TRY IT → Given the records below, pull every line with the word "addTags" into the answer.

STORED DATA →
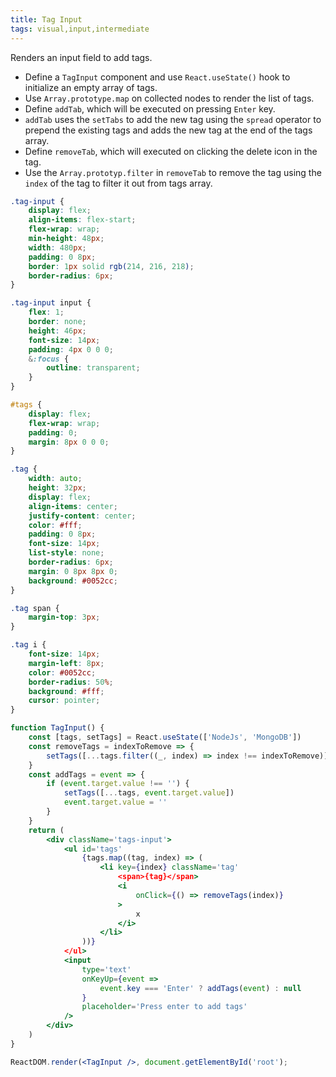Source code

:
 ```yaml
---
title: Tag Input
tags: visual,input,intermediate
---
```


Renders an input field to add tags.

- Define a `TagInput` component and use `React.useState()` hook to initialize an empty array of tags.
- Use `Array.prototype.map` on collected nodes to render the list of tags.
- Define `addTab`, which will be executed on pressing `Enter` key.
- `addTab` uses the `setTabs` to add the new tag using the `spread` operator to prepend the existing tags and adds the new tag at the end of the tags array.
- Define `removeTab`, which will executed on clicking the delete icon in the tag.
- Use the `Array.prototyp.filter` in `removeTab` to remove the tag using the `index` of the tag to filter it out from tags array.

```css
.tag-input {
	display: flex;
	align-items: flex-start;
	flex-wrap: wrap;
	min-height: 48px;
	width: 480px;
	padding: 0 8px;
	border: 1px solid rgb(214, 216, 218);
	border-radius: 6px;
}

.tag-input input {
	flex: 1;
	border: none;
	height: 46px;
	font-size: 14px;
	padding: 4px 0 0 0;
	&:focus {
		outline: transparent;
	}
}

#tags {
	display: flex;
	flex-wrap: wrap;
	padding: 0;
	margin: 8px 0 0 0;
}

.tag {
	width: auto;
	height: 32px;
	display: flex;
	align-items: center;
	justify-content: center;
	color: #fff;
	padding: 0 8px;
	font-size: 14px;
	list-style: none;
	border-radius: 6px;
	margin: 0 8px 8px 0;
	background: #0052cc;
}

.tag span {
	margin-top: 3px;
}

.tag i {
	font-size: 14px;
	margin-left: 8px;
	color: #0052cc;
	border-radius: 50%;
	background: #fff;
	cursor: pointer;
}
```

```jsx
function TagInput() {
	const [tags, setTags] = React.useState(['NodeJs', 'MongoDB'])
	const removeTags = indexToRemove => {
		setTags([...tags.filter((_, index) => index !== indexToRemove)])
	}
	const addTags = event => {
		if (event.target.value !== '') {
			setTags([...tags, event.target.value])
			event.target.value = ''
		}
	}
	return (
		<div className='tags-input'>
			<ul id='tags'
				{tags.map((tag, index) => (
					<li key={index} className='tag'
						<span>{tag}</span>
						<i
							onClick={() => removeTags(index)}
						>
							x
						</i>
					</li>
				))}
			</ul>
			<input
				type='text'
				onKeyUp={event =>
					event.key === 'Enter' ? addTags(event) : null
				}
				placeholder='Press enter to add tags'
			/>
		</div>
	)
}
```

```jsx
ReactDOM.render(<TagInput />, document.getElementById('root');
```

YOUR RESPONSE →
	const addTags = event => {
					event.key === 'Enter' ? addTags(event) : null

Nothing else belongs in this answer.